ABOUT THIS TASK:
Please return only the lines from the one holding "- Determine the" through the one holding "from the journal", exactly as they appear in the records below, both ends included.

RECORDS FOR THE TASK:
========================================

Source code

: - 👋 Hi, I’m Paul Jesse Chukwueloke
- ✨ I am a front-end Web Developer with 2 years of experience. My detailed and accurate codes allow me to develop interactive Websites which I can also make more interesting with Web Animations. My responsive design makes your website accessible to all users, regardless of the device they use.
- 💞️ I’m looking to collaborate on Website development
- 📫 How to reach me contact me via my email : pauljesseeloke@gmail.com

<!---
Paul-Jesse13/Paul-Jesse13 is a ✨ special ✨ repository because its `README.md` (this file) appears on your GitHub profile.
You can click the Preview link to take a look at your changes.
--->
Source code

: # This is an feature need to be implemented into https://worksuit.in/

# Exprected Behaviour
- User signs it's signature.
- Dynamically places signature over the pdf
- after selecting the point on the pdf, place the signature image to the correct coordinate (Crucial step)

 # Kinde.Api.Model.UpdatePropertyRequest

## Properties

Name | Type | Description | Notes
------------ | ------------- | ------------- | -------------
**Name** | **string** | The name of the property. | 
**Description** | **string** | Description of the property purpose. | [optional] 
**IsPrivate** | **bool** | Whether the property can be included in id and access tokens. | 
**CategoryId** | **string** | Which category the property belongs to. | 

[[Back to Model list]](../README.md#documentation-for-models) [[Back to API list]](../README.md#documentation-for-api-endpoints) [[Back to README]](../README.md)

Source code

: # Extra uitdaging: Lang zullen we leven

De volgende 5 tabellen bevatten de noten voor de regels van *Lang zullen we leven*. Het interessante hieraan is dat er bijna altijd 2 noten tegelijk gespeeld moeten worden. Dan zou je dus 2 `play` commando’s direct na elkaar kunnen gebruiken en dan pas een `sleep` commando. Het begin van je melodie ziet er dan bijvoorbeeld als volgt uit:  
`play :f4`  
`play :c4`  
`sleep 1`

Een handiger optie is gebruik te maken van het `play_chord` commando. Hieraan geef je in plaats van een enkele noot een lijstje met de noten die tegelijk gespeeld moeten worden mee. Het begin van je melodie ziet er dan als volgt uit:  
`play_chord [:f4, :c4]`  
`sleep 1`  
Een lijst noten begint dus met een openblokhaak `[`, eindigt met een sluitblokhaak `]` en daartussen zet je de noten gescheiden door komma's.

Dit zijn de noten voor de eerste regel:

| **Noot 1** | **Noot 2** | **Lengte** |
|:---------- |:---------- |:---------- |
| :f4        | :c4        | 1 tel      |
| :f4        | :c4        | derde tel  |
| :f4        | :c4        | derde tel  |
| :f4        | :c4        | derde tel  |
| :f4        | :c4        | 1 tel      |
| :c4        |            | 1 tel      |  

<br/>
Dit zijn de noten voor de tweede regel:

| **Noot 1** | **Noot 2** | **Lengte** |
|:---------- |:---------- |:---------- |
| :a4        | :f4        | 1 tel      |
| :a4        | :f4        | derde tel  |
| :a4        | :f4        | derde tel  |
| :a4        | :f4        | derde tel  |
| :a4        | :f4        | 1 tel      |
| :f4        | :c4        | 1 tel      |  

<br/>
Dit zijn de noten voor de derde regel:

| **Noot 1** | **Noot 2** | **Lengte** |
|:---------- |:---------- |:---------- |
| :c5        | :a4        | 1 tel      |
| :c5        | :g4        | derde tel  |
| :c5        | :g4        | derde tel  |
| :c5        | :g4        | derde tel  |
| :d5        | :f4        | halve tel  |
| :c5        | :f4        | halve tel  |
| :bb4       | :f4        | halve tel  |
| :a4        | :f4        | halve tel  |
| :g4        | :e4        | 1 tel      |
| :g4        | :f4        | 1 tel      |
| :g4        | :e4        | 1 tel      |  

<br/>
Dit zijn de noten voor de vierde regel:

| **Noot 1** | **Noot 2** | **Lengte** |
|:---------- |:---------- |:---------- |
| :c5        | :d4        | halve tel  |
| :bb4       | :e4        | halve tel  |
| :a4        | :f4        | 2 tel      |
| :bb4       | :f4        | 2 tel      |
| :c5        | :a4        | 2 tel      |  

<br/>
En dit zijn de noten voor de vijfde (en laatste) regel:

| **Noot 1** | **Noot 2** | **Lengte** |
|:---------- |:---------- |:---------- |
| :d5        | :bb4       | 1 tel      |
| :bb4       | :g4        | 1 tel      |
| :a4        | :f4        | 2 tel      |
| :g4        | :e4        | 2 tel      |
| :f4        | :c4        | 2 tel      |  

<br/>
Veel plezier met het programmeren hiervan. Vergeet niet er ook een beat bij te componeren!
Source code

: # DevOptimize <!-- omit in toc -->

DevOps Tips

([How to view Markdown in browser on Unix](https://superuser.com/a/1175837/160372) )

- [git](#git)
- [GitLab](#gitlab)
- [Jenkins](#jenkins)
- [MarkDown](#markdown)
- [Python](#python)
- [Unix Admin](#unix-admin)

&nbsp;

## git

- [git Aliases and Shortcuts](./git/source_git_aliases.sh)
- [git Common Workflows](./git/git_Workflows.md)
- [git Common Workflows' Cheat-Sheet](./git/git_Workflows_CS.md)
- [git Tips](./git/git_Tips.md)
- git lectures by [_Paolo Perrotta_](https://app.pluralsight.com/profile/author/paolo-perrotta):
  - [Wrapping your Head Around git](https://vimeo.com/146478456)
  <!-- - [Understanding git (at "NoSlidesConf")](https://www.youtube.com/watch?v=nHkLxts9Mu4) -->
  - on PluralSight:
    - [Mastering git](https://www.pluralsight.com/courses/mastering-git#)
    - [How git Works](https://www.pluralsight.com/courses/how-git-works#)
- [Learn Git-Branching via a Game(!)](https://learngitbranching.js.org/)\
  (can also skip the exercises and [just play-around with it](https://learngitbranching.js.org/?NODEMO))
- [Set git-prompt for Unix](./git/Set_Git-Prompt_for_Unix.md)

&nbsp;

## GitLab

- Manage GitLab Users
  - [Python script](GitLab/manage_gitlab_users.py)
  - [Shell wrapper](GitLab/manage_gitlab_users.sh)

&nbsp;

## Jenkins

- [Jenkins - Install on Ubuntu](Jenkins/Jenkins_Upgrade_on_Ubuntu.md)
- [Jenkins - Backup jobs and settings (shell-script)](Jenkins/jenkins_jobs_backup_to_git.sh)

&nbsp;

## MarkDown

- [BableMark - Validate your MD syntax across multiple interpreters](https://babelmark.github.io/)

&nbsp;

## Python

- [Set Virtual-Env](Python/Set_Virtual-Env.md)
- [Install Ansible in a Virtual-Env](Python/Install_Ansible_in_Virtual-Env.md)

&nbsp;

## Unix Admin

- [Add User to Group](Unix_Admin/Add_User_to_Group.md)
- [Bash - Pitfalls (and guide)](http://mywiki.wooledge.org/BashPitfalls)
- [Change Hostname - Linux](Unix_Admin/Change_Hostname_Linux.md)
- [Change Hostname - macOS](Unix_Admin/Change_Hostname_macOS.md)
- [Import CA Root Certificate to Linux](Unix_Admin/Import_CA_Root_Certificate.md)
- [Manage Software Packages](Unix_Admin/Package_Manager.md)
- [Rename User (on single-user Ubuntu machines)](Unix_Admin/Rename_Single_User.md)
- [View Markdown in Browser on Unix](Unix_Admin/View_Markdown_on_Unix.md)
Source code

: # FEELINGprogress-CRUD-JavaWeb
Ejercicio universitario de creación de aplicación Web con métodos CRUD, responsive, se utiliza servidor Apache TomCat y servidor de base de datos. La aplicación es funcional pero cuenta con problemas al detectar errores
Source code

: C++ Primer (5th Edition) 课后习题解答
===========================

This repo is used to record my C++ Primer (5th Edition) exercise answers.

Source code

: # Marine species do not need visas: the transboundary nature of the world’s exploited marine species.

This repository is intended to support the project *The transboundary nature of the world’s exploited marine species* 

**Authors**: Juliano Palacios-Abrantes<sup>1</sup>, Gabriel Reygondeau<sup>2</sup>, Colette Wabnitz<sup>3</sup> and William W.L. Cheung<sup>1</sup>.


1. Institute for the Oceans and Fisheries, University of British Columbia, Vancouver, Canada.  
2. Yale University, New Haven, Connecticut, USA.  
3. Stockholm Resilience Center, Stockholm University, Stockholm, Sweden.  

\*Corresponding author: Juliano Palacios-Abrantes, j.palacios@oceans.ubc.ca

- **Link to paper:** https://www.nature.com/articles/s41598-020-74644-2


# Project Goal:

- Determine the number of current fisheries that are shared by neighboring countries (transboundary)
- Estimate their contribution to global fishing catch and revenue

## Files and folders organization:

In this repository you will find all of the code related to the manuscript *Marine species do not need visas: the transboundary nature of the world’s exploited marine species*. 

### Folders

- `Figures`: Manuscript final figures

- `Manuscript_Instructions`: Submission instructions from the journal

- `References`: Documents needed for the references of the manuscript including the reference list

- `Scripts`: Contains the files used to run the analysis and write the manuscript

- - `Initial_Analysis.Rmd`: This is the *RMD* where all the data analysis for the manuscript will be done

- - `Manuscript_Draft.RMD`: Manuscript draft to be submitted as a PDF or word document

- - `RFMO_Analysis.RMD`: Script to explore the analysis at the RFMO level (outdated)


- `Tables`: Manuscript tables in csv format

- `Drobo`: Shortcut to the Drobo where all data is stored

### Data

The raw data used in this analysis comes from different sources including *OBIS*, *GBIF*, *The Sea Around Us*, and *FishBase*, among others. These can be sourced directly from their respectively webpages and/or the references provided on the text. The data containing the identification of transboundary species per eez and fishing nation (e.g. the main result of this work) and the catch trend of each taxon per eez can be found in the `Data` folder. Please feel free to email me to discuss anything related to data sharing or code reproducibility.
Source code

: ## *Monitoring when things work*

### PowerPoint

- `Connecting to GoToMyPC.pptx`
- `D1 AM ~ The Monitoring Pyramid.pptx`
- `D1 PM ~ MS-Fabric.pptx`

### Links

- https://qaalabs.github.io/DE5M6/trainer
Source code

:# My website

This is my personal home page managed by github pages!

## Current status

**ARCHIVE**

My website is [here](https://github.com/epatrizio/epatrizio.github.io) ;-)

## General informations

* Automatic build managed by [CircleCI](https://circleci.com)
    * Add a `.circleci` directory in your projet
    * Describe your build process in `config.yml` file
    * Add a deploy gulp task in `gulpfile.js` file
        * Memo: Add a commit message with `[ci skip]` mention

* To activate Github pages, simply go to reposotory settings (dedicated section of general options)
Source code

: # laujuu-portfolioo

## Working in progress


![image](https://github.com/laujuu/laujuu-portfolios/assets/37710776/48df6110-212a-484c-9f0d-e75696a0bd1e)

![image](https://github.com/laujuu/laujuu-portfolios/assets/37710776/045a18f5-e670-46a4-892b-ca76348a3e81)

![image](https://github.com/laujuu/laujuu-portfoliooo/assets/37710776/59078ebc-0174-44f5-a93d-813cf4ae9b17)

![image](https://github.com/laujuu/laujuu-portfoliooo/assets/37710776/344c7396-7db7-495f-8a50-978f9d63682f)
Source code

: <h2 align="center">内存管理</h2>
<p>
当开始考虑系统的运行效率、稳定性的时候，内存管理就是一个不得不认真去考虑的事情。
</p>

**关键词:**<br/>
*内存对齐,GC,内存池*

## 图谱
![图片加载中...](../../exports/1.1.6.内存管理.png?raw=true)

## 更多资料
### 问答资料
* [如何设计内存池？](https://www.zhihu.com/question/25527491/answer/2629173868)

========================================

TASK RESPONSE:
- Determine the number of current fisheries that are shared by neighboring countries (transboundary)
- Estimate their contribution to global fishing catch and revenue

## Files and folders organization:

In this repository you will find all of the code related to the manuscript *Marine species do not need visas: the transboundary nature of the world’s exploited marine species*. 

### Folders

- `Figures`: Manuscript final figures

- `Manuscript_Instructions`: Submission instructions from the journal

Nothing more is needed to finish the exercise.